Is there really a constant need for speed?

I've been involved in an ongoing online dialogue about bollards on trails. For those of you not familiar w/ the term, a bollard is a device used on trails to keep motor vehicles out. (see enclosed pictures.)
In the course of the discussion, I mentioned that riders/bicyclists could avoid dangerous collisions w/ bollards by limiting their speed. One member of the discussion asked "Don't we like riding fast ?"
My simple reply to that is, "NO!" Not always. In fact, when it comes to trails, for me the answer is never.
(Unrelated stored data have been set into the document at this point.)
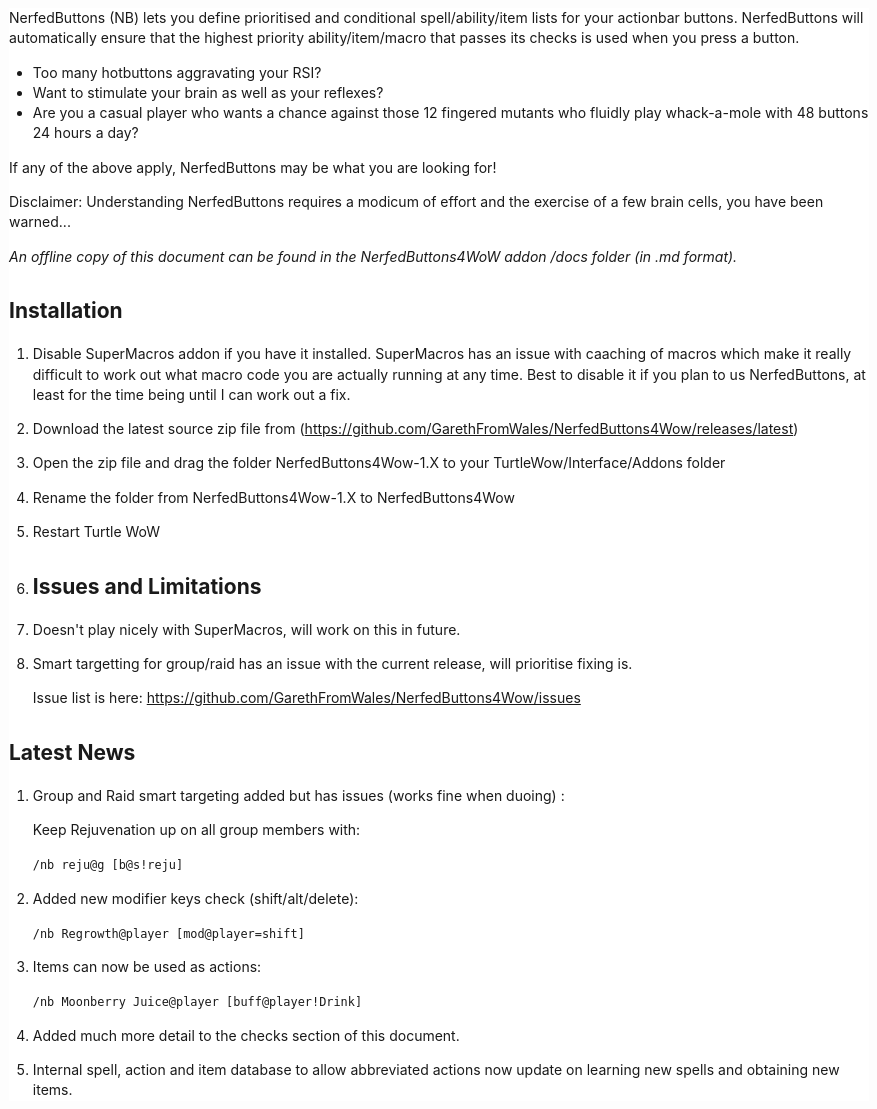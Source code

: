 NerfedButtons (NB) lets you define prioritised and conditional spell/ability/item lists for your actionbar buttons. NerfedButtons will automatically ensure that the highest priority ability/item/macro that passes its checks is used when you press a button.

* Too many hotbuttons aggravating your RSI?
* Want to stimulate your brain as well as your reflexes?
* Are you a casual player who wants a chance against those 12 fingered mutants who fluidly play whack-a-mole with 48 buttons 24 hours a day?

If any of the above apply, NerfedButtons may be what you are looking for!

Disclaimer: Understanding NerfedButtons requires a modicum of effort and the exercise of a few brain cells, you have been warned...

*An offline copy of this document can be found in the NerfedButtons4WoW addon /docs folder (in .md format).*

## Installation

1. Disable SuperMacros addon if you have it installed. SuperMacros has an issue with caaching of macros which make it really difficult to work out what macro code you are actually running at any time. Best to disable it if you plan to us NerfedButtons, at least for the time being until I can work out a fix.
1. Download the latest source zip file from (https://github.com/GarethFromWales/NerfedButtons4Wow/releases/latest)
1. Open the zip file and drag the folder NerfedButtons4Wow-1.X to your TurtleWow/Interface/Addons folder
1. Rename the folder from NerfedButtons4Wow-1.X to NerfedButtons4Wow
1. Restart Turtle WoW

2. ## Issues and Limitations

1. Doesn't play nicely with SuperMacros, will work on this in future.
1. Smart targetting for group/raid has an issue with the current release, will prioritise fixing is.

    Issue list is here: https://github.com/GarethFromWales/NerfedButtons4Wow/issues

## Latest News

1. Group and Raid smart targeting added but has issues (works fine when duoing) :

    Keep Rejuvenation up on all group members with:

    `/nb reju@g [b@s!reju]`

1. Added new modifier keys check (shift/alt/delete):
  
    `/nb Regrowth@player [mod@player=shift]`

1. Items can now be used as actions:
    
    `/nb Moonberry Juice@player [buff@player!Drink]`

1. Added much more detail to the checks section of this document.

1. Internal spell, action and item database to allow abbreviated actions now update on learning new spells and obtaining new items.

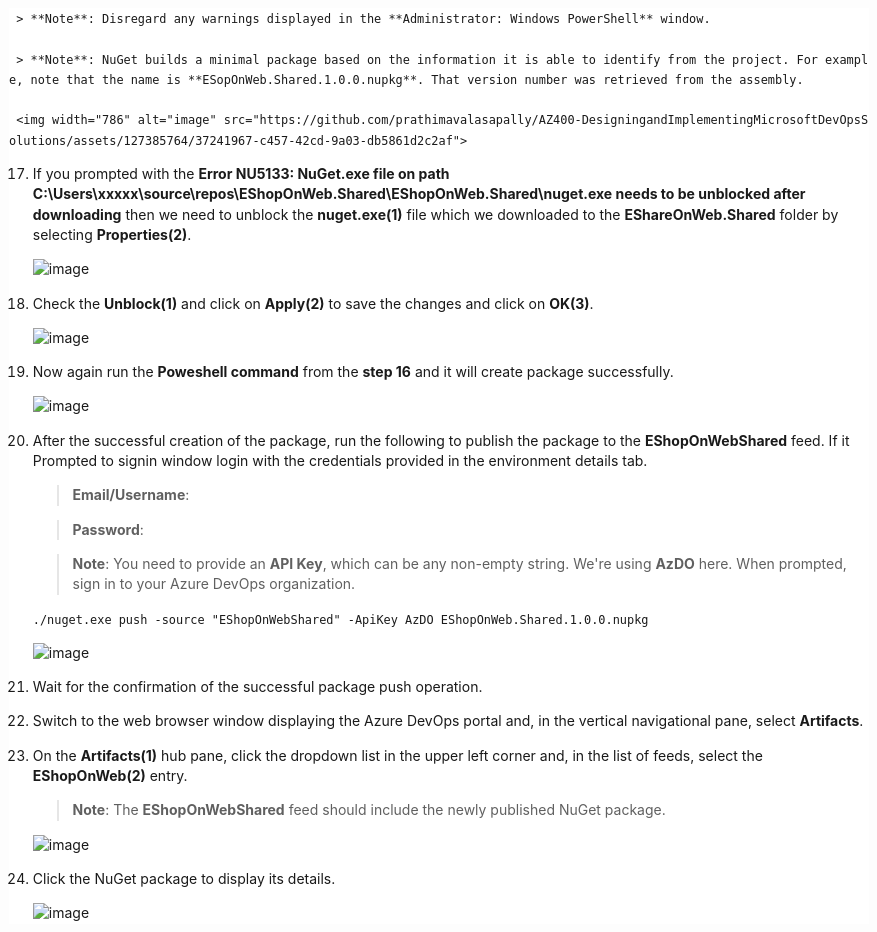      > **Note**: Disregard any warnings displayed in the **Administrator: Windows PowerShell** window.

     > **Note**: NuGet builds a minimal package based on the information it is able to identify from the project. For example, note that the name is **ESopOnWeb.Shared.1.0.0.nupkg**. That version number was retrieved from the assembly.
    
     <img width="786" alt="image" src="https://github.com/prathimavalasapally/AZ400-DesigningandImplementingMicrosoftDevOpsSolutions/assets/127385764/37241967-c457-42cd-9a03-db5861d2c2af">

    
17. If you prompted with the **Error NU5133: NuGet.exe file on path C:\Users\xxxxx\source\repos\EShopOnWeb.Shared\EShopOnWeb.Shared\nuget.exe needs to be unblocked after downloading** then we need to unblock the **nuget.exe(1)** file which we downloaded to the **EShareOnWeb.Shared** folder by selecting **Properties(2)**.

    ![image](https://github.com/prathimavalasapally/AZ400-DesigningandImplementingMicrosoftDevOpsSolutions/assets/127385764/c25eb7c4-2812-45a8-a099-5f07bfff8906)

18. Check the **Unblock(1)** and click on **Apply(2)** to save the changes and click on **OK(3)**.

    ![image](https://github.com/prathimavalasapally/AZ400-DesigningandImplementingMicrosoftDevOpsSolutions/assets/127385764/90144ffc-dad9-4611-bf02-b6904ff0e5c5)
    
19. Now again run the **Poweshell command** from the **step 16** and it will create package successfully.
    
    ![image](https://github.com/prathimavalasapally/AZ400-DesigningandImplementingMicrosoftDevOpsSolutions/assets/127385764/450c2906-e427-4ada-88dc-431ad61d1bba)

20. After the successful creation of the package, run the following to publish the package to the **EShopOnWebShared** feed. If it Prompted to signin window login with the credentials provided in the environment details tab.
    
    > **Email/Username**: <inject key="AzureAdUserEmail"></inject>
    
    > **Password**: <inject key="AzureAdUserPassword"></inject>

    > **Note**: You need to provide an **API Key**, which can be any non-empty string. We're using **AzDO** here. When prompted, sign in to your Azure DevOps organization.

    ```
    ./nuget.exe push -source "EShopOnWebShared" -ApiKey AzDO EShopOnWeb.Shared.1.0.0.nupkg
    ```
    
    ![image](https://github.com/prathimavalasapally/AZ400-DesigningandImplementingMicrosoftDevOpsSolutions/assets/127385764/0b64b742-087b-4e50-82b2-d86a47ec1e8c)
    
21.  Wait for the confirmation of the successful package push operation.      
22.  Switch to the web browser window displaying the Azure DevOps portal and, in the vertical navigational pane, select **Artifacts**.
23.  On the **Artifacts(1)** hub pane, click the dropdown list in the upper left corner and, in the list of feeds, select the **EShopOnWeb(2)** entry.

     > **Note**: The **EShopOnWebShared** feed should include the newly published NuGet package. 

     ![image](https://github.com/prathimavalasapally/AZ400-DesigningandImplementingMicrosoftDevOpsSolutions/assets/127385764/b81fc038-925e-4894-9cb0-684c875f545b)
    
24.  Click the NuGet package to display its details.
    
     ![image](https://github.com/prathimavalasapally/AZ400-DesigningandImplementingMicrosoftDevOpsSolutions/assets/127385764/d51a0fb7-4c5f-44a3-b743-4d77b939291f)
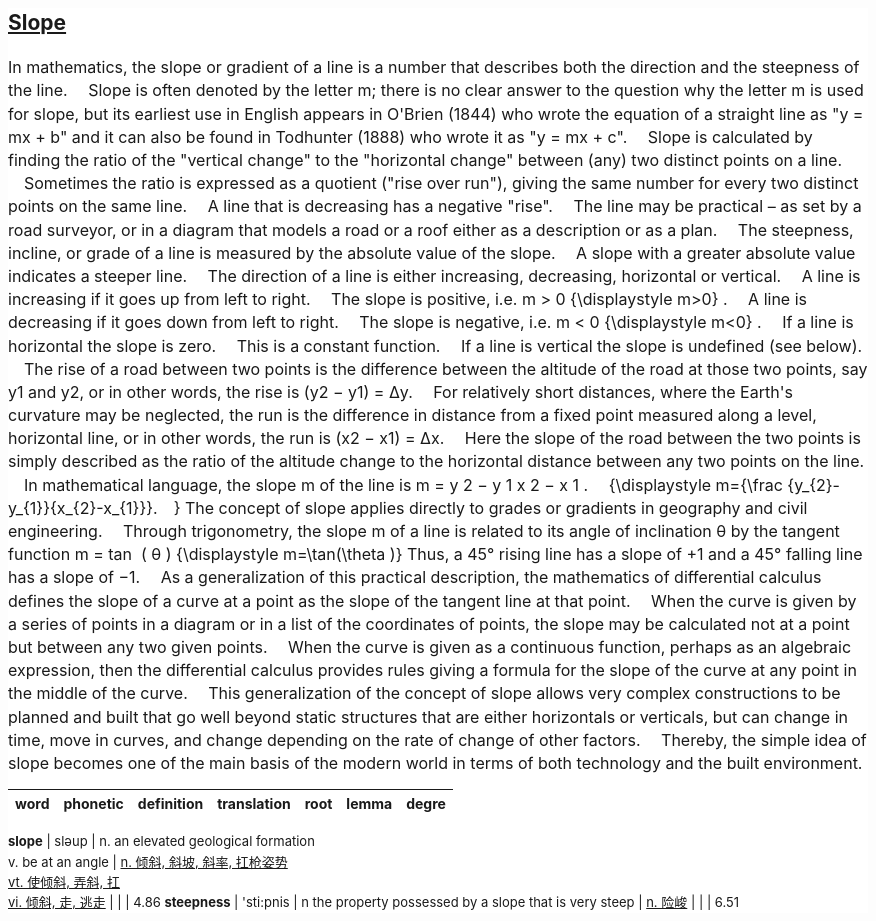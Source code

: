 

## <a href=https://en.wikipedia.org/wiki/Slope>Slope</a> 
<font size=3>
In mathematics, the slope or gradient of a line is a number that describes both the direction and the steepness of the line. 　Slope is often denoted by the letter m; there is no clear answer to the question why the letter m is used for slope, but its earliest use in English appears in O'Brien (1844) who wrote the equation of a straight line as "y = mx + b" and it can also be found in Todhunter (1888) who wrote it as "y = mx + c". 　Slope is calculated by finding the ratio of the "vertical change" to the "horizontal change" between (any) two distinct points on a line. 　Sometimes the ratio is expressed as a quotient ("rise over run"), giving the same number for every two distinct points on the same line. 　A line that is decreasing has a negative "rise". 　The line may be practical – as set by a road surveyor, or in a diagram that models a road or a roof either as a description or as a plan. 　The steepness, incline, or grade of a line is measured by the absolute value of the slope. 　A slope with a greater absolute value indicates a steeper line. 　The direction of a line is either increasing, decreasing, horizontal or vertical. 　A line is increasing if it goes up from left to right. 　The slope is positive, i.e. m > 0 {\displaystyle m>0} . 　A line is decreasing if it goes down from left to right. 　The slope is negative, i.e. m < 0 {\displaystyle m<0} . 　If a line is horizontal the slope is zero. 　This is a constant function. 　If a line is vertical the slope is undefined (see below). 　The rise of a road between two points is the difference between the altitude of the road at those two points, say y1 and y2, or in other words, the rise is (y2 − y1) = Δy. 　For relatively short distances, where the Earth's curvature may be neglected, the run is the difference in distance from a fixed point measured along a level, horizontal line, or in other words, the run is (x2 − x1) = Δx. 　Here the slope of the road between the two points is simply described as the ratio of the altitude change to the horizontal distance between any two points on the line. 　In mathematical language, the slope m of the line is m = y 2 − y 1 x 2 − x 1 . 　{\displaystyle m={\frac {y_{2}-y_{1}}{x_{2}-x_{1}}}.　} The concept of slope applies directly to grades or gradients in geography and civil engineering. 　Through trigonometry, the slope m of a line is related to its angle of inclination θ by the tangent function m = tan ⁡ ( θ ) {\displaystyle m=\tan(\theta )} Thus, a 45° rising line has a slope of +1 and a 45° falling line has a slope of −1. 　As a generalization of this practical description, the mathematics of differential calculus defines the slope of a curve at a point as the slope of the tangent line at that point. 　When the curve is given by a series of points in a diagram or in a list of the coordinates of points, the slope may be calculated not at a point but between any two given points. 　When the curve is given as a continuous function, perhaps as an algebraic expression, then the differential calculus provides rules giving a formula for the slope of the curve at any point in the middle of the curve. 　This generalization of the concept of slope allows very complex constructions to be planned and built that go well beyond static structures that are either horizontals or verticals, but can change in time, move in curves, and change depending on the rate of change of other factors. 　Thereby, the simple idea of slope becomes one of the main basis of the modern world in terms of both technology and the built environment.
</font>

word | phonetic | definition | translation | root | lemma | degre
---- | ---- | ---- | ---- | ---- | ---- | ----
<font size=2>
<b>slope</b> | slәup | n. an elevated geological formation<br>v. be at an angle | <a href=https://en.wikipedia.org/wiki/slope>n. 倾斜, 斜坡, 斜率, 扛枪姿势<br>vt. 使倾斜, 弄斜, 扛<br>vi. 倾斜, 走, 逃走</a> |  |  | 4.86
<b>steepness</b> | 'sti:pnis | n the property possessed by a slope that is very steep | <a href=https://en.wikipedia.org/wiki/steepness>n. 险峻</a> |  |  | 6.51
</font>
<br>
There are so many places and activities where fast seems to be the default speed. Some examples of perpetually fast(er) vehicles include motorcycles, road bikes, planes, trains, & automobiles. Okay, I'll grudgingly give them their "need for speed."
But what about trails? Can't we have just one place where we can escape speed? Can't we have a place where we can relax and enjoy the scenery? How about a place where we can relax and enjoy each other w/out constantly being angry that someone is going "too slow?"
And no we can't just leave it up to each individual; because then trails will just end up like the road: just another place to get frustrated w/ one another.
Bikers already have a bad name. Automobile drivers don't like them because they're a nuisance. Pedestrians don't like them because they're too fast and dangerous. And much of that criticism is rightfully earned.
But I'm a complete trail fanatic. I love trails, not because they're another place to put the race in "rat race." I love trails because they're a place to slow down and enjoy the world. They're a place to enjoy the view and stop to chat with fellow trail-users.
So it's a very short, one-word answer to your question. "NO!" We do not like riding fast. Not everywhere. And we don't like constantly worrying about others who ride fast. I'm not saying you can't ride fast, but please do it on the road or the race track or the velodrome. Please allow the rest of us one place for tranquility, harmony, peace, and all those other 6os words.
Trails are a special place, and we should keep them that way.